Intern
Fakultät für Physik und Astronomie

Astronomy and Astrophysics

Our Universe is the ultimate laboratory to study the laws of nature.   At the chair of astronomy and astrophysics, the main research focus is the part of the Universe which is out of thermal equilibrium.  This non-thermal Universe consists of magnetized plasma and relativistic particles from cosmic accelerators and their emissions.  

We are in contact with the non-thermal Universe through cosmic rays, a permanent bombardment of Earth by relativistic particles from space.  The origin of cosmic rays is unknown, Mounting evidence suggests that cosmic rays originate from powerful supersonic outflows: supernova remnants, pulsar winds, and extragalactic jets emerging from accreting black holes in the centers of galaxies.

Astronomers at JMU Würzburg have access to internationally leading observatories across the electromagnetic spectrum, from radio wavelengths to X-rays and high-energy gamma rays. Observations are carried out by applying the astronomical techniques of very-long-baseline interferometry (VLBI) in radio astronomy, the imaging air Cherenkov method in gamma-ray astronomy (MAGIC, FACT, CTA), and direct detection with space-borne instruments (XMM-Newton, Fermi-LAT) in high-energy astronomy.  Ancillary measurements of high-energy neutrinos and cosmic rays further constrain the nature of astrophysical sources in the non-thermal Universe. 

We develop advanced analysis methods for the statistical interpretation of the data. Radio and gamma-ray astronomy generate Petabytes (and soon Exabytes) of data, requiring a highly efficient data management and automated monitoring of data quality.  Machine-learning algorithms promise new avenues for the exploration of the astronomical big data.

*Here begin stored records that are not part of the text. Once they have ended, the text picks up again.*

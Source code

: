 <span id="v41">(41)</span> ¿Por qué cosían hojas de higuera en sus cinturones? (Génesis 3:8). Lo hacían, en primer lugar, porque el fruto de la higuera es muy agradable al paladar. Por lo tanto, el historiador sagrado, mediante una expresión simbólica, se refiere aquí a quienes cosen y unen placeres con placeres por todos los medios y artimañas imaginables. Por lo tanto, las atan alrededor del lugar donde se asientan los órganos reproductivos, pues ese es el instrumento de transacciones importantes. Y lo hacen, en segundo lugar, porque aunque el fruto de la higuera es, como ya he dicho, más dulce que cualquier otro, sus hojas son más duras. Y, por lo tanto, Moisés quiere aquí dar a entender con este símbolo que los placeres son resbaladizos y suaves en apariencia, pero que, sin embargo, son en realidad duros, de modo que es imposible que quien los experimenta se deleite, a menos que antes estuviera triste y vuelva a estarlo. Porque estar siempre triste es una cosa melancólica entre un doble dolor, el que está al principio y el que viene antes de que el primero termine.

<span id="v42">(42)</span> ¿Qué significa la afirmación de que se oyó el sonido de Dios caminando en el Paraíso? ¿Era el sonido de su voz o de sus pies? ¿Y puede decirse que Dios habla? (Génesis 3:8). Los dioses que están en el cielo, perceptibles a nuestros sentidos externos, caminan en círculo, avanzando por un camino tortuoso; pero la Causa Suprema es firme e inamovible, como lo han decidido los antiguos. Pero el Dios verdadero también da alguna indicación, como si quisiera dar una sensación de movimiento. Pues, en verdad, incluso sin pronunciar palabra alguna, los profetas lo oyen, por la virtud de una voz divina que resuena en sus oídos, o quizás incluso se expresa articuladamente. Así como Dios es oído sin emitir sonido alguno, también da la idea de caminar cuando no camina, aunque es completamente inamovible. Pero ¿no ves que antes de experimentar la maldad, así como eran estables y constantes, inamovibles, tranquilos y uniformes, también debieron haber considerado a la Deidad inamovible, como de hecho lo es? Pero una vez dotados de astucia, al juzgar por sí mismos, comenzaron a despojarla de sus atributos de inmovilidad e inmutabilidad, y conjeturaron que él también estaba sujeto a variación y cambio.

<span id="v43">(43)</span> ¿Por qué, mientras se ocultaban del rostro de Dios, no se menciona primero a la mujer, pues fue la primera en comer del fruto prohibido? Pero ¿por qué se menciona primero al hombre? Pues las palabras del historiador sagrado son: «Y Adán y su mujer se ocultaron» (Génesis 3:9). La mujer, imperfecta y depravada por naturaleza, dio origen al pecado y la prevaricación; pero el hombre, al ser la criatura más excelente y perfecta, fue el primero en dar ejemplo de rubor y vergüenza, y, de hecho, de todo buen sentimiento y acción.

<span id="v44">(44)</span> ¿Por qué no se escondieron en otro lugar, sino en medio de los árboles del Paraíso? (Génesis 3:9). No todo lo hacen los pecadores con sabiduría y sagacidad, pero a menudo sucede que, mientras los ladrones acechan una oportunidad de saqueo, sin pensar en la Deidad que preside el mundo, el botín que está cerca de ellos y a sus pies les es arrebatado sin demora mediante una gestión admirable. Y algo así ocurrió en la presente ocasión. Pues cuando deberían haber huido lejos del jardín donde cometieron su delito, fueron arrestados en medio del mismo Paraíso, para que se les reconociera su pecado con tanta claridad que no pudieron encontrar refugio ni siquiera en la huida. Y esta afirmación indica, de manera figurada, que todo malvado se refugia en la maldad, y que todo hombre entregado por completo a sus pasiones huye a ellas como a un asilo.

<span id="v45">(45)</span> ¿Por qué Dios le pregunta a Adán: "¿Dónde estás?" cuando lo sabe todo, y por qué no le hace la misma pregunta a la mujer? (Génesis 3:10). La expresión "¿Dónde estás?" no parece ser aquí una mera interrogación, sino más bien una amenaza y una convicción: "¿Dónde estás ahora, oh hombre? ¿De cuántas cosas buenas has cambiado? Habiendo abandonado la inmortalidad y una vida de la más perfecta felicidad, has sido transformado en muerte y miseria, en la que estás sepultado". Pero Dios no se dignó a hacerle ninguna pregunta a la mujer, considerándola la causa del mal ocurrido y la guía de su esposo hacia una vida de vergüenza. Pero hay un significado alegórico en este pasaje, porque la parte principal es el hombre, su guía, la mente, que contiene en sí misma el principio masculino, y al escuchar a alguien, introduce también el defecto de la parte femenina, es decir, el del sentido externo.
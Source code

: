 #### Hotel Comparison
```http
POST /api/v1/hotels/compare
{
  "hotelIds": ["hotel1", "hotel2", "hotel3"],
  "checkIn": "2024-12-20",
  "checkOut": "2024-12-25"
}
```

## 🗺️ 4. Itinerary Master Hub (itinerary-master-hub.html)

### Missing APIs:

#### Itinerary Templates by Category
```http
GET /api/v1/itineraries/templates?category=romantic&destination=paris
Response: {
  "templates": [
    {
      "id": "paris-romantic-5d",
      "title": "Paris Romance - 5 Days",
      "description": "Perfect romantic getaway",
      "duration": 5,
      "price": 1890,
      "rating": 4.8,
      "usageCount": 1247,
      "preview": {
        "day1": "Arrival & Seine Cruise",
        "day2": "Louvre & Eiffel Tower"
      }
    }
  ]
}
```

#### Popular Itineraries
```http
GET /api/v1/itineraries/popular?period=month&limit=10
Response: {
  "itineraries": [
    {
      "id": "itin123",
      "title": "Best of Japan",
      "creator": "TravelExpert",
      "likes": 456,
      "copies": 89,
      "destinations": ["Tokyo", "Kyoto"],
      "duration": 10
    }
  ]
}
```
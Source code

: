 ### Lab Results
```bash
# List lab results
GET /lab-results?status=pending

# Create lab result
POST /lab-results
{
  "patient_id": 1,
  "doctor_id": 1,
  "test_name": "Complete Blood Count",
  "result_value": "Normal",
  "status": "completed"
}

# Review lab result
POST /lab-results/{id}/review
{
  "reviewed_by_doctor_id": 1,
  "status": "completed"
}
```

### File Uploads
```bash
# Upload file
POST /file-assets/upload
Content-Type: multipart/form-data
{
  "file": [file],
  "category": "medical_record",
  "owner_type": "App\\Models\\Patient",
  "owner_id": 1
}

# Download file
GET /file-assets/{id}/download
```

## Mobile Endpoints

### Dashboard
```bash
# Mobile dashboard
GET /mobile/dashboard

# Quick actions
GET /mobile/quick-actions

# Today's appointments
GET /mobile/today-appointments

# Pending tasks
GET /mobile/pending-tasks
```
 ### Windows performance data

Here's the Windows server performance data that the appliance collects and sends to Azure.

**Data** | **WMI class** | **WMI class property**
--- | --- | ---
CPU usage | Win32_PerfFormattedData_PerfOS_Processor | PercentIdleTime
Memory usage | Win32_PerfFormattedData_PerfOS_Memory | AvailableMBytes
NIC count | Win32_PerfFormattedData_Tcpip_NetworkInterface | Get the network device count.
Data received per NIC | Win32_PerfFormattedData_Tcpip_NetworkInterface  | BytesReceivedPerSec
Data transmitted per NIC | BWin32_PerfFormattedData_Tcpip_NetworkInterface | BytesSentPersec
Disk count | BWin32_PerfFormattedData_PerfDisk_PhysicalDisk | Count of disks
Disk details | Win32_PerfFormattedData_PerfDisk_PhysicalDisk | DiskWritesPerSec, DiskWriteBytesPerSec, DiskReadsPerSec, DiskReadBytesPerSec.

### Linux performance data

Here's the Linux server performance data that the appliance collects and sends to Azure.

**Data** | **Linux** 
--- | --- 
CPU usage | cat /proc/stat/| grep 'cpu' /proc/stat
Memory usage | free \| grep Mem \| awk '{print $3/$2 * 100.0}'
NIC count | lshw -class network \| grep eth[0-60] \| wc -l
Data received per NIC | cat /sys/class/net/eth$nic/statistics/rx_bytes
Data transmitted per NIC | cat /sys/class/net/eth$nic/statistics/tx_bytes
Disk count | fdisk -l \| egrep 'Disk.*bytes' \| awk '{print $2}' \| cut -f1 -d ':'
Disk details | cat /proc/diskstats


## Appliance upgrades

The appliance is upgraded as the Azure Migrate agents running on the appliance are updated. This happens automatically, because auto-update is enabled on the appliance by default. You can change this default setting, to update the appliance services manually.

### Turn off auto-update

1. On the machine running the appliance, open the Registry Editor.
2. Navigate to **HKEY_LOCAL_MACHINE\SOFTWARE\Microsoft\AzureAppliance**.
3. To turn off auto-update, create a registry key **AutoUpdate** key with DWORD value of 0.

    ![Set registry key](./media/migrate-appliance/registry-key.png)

On the theoretical side, our main focus is on models of radiation processes, particle transport, and particle acceleration mechanisms in the framework of physical descriptions of the astrophysical objects responsible for non-thermal emission (supersonic outflows from compact objects such as black holes or neutron stars). We also address their cosmological evolution, from stellar scales to the scales of active galactic nuclei and clusters of galaxies. Relativistic particles also affect the thermal Universe and its inventory, by feeding back with the processes involved in star formation or interstellar chemistry. Furthermore, we study dark-matter models in the cosmological context. It is possible that dark matter reveals itself through high-energy emission produced in decays or particle-antiparticle annihilations.

Some big questions are:

  • Do cosmic rays originate in astrophysical radio- and gamma-ray sources?
  • How do the recently discovered extraterrestrial neutrinos fit in?
  • What powers extragalactic jets and how do they accelerate particles?
  • Can we find the signatures of emission from the ergospheres of spinning black holes?
  • Can we discover anomalies originating from rare dark matter?